Amazon EC2 AMI for deep neural networks and classification problems

 Created: 24 Jan 2016  Modified: 23 Jun 2017   BibTeX Entry   RIS Citation  Print

UPDATE: 5-23-2016: I have updated the public AMI to upgrade various dependencies, and to add Open Grid Engine to facilitate parallel job execution on a multiple core or multiple instance cluster. The NEW AMI is ami-07f80f6a with the name “Simulation-DNN-GridEngine Linux”. Thanks to Israel Malkin for pointing out that I hadn’t made the new AMI public after creating it, that’s now fixed.

AMI for Deep Neural Networks

Given the increasing quality of libraries for building deep neural network architectures, I’ve been exploring whether DNNs can improve my accuracy in distinguishing between the empirical signatures of cultural transmission models. I started out with Lasagne driving Theano, since Theano itself is pretty nuts and bolts and I occasionally find getting the right tensor shapes a bit baffling. I quickly found Keras, which is another (and very well designed) wrapper around both TensorFlow and Theano, which also allows one to switch between backends. Keras is designed for quick prototyping and research, which is perfect for this context.

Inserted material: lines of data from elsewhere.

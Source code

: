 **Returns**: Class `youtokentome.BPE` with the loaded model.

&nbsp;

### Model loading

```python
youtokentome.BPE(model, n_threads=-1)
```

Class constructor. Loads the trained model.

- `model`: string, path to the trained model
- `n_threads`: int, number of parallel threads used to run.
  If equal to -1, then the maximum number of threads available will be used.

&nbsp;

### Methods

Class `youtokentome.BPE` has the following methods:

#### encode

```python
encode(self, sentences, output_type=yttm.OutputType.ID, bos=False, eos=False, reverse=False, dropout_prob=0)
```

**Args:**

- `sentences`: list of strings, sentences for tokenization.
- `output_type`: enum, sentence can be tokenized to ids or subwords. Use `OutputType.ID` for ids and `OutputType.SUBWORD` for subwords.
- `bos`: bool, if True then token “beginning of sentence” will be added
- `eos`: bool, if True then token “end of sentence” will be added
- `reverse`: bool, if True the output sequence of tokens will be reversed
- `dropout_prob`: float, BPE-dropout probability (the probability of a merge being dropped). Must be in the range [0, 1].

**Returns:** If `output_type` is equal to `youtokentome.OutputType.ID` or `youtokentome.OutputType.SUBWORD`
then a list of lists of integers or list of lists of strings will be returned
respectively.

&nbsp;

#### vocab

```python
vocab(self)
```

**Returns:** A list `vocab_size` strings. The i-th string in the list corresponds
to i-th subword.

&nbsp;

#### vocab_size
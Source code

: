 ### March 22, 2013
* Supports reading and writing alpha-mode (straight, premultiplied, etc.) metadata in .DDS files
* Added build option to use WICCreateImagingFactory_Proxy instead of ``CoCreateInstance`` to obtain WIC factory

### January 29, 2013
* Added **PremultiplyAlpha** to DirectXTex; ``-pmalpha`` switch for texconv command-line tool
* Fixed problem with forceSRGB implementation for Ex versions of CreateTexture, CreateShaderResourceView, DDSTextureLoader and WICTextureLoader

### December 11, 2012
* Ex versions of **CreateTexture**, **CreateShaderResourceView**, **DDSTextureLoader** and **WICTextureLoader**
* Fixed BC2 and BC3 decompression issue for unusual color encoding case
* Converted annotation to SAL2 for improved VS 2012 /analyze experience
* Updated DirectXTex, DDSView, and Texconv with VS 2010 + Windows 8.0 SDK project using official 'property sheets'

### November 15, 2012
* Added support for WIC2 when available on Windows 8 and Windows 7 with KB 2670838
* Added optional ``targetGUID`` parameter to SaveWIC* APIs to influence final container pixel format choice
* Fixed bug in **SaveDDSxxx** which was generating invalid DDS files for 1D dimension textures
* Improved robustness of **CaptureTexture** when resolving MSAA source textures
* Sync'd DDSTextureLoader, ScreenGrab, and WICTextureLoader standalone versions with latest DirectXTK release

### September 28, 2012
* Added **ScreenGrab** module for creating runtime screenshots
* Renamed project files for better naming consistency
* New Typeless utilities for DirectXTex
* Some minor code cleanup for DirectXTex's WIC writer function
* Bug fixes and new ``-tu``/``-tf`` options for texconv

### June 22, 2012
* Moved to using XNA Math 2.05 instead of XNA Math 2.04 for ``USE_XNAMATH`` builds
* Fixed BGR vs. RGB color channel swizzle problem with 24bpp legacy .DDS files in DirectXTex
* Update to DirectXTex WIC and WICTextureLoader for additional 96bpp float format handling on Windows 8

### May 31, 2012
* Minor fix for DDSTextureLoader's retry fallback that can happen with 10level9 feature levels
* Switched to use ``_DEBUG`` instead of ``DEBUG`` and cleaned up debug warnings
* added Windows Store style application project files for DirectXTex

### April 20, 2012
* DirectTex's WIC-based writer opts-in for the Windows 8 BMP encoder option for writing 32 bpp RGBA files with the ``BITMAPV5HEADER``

Being able to switch backends also turns out to be fairly handy if you develop on OS X, because if you’ve got Yosemite and the current version of Xcode (7.1), the CLANG compiler toolchain is not compatible with Theano and the CUDA nvcc compiler. Which meant that I’d been developing in an Ubuntu 15.10 virtual machine on my laptop, which was sufficient for testing, and then pushing code to a box with an NVIDIA GPU. By switching the Keras backend to TensorFlow, I can test the main body of my model code on the Mac, and then switch it back to Theano to run on a box with a GPU (since Theano on GPU on Linux is generally thought to be better performing than TensorFlow in general right now).

I looked around a bit for AMIs to quickly spin up an EC2 instance, and mostly found a lot of broken links to AMIs that weren’t available in my default us-east-1 availability zone. So, I spent a couple of hours today building one with everything I needed.

The public AMI ami-5cc6e636 is based upon Ubuntu 14.04, with the following added:

  • Caffe direct from Github bleeding edge
  • cuDNN v3.0 from NVIDIA
  • CUDA 7.0, with driver built for the Linux 3.13 kernel that Ubuntu 14.04 uses
  • Anaconda Python 2.7
  • Theano from bleeding edge, which means 0.8 at this point in time
  • Lasagne from bleeding edge, which means 0.2 at this point
  • Keras, from pip install
  • nolearn, from pip install
  • Seaborn for visualization, from pip install
  • Graphviz

The image has a mounted EBS volume for data, and a 32GB root partition since there’s a lot of stuff installed here.

Fire this AMI up on an g2.2xlarge instance type for 8 CPU cores, 15GB of RAM, and a GPU with 1,536 CUDA cores. I will try to keep an AMI with these specs up to date, and since the AMI ID will change, check the tag AWS for updates.